* [Problem to work on]: Range to output from the entries below: the line containing "- [ ] Mortal Strike" through the line containing "- [ ] Sweeping". Set it down exactly, ends included, nothing else.

* [Exercise data]:
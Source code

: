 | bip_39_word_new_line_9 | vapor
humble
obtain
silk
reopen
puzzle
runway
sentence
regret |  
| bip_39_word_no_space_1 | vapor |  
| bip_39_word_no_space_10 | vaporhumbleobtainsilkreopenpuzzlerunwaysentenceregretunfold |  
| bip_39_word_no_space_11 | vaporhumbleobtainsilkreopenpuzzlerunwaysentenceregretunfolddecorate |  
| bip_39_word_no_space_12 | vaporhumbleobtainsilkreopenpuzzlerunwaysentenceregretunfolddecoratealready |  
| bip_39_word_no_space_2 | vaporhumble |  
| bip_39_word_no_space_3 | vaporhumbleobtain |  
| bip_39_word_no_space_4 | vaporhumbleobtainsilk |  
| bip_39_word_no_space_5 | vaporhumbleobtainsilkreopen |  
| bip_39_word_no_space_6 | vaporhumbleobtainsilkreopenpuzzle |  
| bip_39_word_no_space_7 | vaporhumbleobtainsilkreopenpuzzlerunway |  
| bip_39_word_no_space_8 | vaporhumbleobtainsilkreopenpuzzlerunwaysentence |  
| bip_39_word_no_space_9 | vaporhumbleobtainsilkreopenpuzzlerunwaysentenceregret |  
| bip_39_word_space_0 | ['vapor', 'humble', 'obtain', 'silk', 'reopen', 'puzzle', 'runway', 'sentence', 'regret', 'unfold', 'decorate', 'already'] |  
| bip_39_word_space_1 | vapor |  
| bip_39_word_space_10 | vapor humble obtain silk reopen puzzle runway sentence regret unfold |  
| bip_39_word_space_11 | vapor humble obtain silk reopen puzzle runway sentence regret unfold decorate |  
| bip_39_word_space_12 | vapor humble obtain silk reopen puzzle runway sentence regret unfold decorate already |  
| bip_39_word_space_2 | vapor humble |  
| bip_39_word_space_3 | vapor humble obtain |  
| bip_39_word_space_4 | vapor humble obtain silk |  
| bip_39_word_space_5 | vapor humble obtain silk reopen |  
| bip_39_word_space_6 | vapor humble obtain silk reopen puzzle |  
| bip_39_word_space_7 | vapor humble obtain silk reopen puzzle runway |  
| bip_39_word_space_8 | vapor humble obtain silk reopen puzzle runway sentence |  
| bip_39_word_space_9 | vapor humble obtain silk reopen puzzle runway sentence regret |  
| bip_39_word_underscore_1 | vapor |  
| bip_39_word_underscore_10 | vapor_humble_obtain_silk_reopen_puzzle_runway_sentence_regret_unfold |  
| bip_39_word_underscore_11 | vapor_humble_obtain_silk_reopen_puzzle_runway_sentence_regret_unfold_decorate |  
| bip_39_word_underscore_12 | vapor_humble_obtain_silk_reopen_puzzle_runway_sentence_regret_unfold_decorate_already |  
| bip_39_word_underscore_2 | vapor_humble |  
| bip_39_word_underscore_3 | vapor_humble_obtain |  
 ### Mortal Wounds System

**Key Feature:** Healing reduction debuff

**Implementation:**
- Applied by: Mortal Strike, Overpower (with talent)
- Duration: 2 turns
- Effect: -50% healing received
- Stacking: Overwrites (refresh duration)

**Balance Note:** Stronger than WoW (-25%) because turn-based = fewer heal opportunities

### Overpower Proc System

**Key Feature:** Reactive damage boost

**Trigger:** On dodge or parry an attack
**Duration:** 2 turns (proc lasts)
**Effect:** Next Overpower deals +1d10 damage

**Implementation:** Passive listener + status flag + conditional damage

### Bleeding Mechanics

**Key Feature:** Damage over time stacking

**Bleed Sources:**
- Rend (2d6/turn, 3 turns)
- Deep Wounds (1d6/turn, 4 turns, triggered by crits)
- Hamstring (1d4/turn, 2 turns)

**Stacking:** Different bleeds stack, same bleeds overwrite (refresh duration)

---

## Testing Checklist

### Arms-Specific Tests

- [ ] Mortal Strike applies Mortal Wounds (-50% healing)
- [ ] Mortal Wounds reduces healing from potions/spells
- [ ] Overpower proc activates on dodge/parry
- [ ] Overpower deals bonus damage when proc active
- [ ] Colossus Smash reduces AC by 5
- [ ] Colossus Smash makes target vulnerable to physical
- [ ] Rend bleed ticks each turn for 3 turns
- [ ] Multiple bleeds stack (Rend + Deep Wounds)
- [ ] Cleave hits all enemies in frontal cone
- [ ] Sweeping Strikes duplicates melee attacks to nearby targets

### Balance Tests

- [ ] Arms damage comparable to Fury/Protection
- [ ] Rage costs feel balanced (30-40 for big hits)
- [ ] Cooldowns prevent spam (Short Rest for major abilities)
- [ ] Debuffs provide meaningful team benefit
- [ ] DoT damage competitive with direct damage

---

* [Problem solution]:
- [ ] Mortal Strike applies Mortal Wounds (-50% healing)
- [ ] Mortal Wounds reduces healing from potions/spells
- [ ] Overpower proc activates on dodge/parry
- [ ] Overpower deals bonus damage when proc active
- [ ] Colossus Smash reduces AC by 5
- [ ] Colossus Smash makes target vulnerable to physical
- [ ] Rend bleed ticks each turn for 3 turns
- [ ] Multiple bleeds stack (Rend + Deep Wounds)
- [ ] Cleave hits all enemies in frontal cone
- [ ] Sweeping Strikes duplicates melee attacks to nearby targets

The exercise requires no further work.